### Task prompt
Check each line of the data, and copy those where "FROM" appears.

### Data for processing
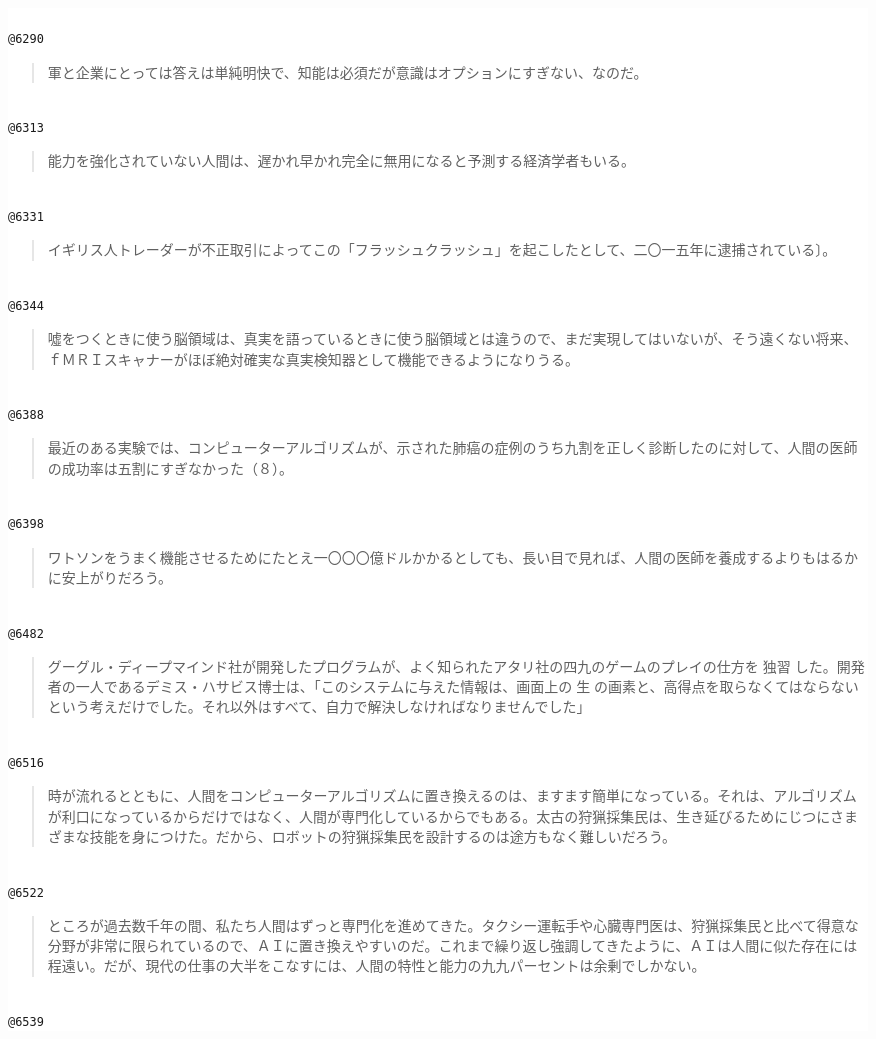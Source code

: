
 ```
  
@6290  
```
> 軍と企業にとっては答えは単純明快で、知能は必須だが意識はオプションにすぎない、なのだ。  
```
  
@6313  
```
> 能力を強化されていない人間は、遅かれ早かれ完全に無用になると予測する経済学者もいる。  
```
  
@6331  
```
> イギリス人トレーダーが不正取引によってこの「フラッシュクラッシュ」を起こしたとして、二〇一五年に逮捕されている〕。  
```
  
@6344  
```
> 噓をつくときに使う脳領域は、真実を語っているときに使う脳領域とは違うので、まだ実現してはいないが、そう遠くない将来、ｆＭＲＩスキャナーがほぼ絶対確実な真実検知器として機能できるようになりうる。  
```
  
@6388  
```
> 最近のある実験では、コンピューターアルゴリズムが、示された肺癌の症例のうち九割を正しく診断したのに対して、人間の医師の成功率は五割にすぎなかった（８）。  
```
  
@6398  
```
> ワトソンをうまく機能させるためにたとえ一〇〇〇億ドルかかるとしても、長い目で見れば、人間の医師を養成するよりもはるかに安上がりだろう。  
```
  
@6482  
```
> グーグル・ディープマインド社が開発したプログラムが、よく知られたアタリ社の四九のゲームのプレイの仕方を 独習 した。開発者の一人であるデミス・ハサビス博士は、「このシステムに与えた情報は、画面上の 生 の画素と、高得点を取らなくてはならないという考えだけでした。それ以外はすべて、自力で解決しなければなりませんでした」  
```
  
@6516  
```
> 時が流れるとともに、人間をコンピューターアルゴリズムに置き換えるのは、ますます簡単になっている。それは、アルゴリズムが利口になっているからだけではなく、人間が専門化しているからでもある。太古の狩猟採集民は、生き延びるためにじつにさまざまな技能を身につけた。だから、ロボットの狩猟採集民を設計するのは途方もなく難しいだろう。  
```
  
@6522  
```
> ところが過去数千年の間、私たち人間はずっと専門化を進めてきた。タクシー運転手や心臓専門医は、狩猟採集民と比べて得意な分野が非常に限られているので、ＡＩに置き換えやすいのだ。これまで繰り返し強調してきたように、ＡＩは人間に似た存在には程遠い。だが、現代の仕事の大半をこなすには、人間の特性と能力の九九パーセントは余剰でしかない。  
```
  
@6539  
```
---
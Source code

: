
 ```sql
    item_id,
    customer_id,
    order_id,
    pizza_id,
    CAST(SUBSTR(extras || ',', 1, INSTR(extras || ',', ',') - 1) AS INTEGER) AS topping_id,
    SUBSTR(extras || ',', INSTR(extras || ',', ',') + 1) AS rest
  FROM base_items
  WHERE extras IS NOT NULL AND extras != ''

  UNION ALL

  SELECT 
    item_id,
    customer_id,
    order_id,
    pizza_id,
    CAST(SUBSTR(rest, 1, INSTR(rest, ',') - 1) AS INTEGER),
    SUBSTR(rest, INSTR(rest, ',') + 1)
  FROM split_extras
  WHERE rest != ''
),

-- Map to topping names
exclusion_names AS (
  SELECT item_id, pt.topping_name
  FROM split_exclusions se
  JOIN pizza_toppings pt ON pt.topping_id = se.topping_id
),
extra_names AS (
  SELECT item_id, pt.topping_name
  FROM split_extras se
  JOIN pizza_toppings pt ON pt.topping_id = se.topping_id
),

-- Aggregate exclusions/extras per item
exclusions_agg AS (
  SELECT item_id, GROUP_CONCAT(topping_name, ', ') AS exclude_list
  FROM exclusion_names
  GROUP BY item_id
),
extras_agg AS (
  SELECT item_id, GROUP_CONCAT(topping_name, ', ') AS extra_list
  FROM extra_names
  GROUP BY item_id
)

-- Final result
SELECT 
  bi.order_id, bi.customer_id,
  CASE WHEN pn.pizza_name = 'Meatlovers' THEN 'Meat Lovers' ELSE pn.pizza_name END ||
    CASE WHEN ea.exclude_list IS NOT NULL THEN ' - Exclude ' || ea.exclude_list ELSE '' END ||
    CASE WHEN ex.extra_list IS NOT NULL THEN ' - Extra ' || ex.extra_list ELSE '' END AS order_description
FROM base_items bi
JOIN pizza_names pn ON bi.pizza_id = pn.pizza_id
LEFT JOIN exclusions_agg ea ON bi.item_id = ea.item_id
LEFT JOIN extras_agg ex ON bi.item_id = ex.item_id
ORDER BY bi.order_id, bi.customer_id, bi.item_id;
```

### Result of this exercise
  FROM base_items
  FROM split_extras
  FROM split_exclusions se
  FROM split_extras se
  FROM exclusion_names
  FROM extra_names
FROM base_items bi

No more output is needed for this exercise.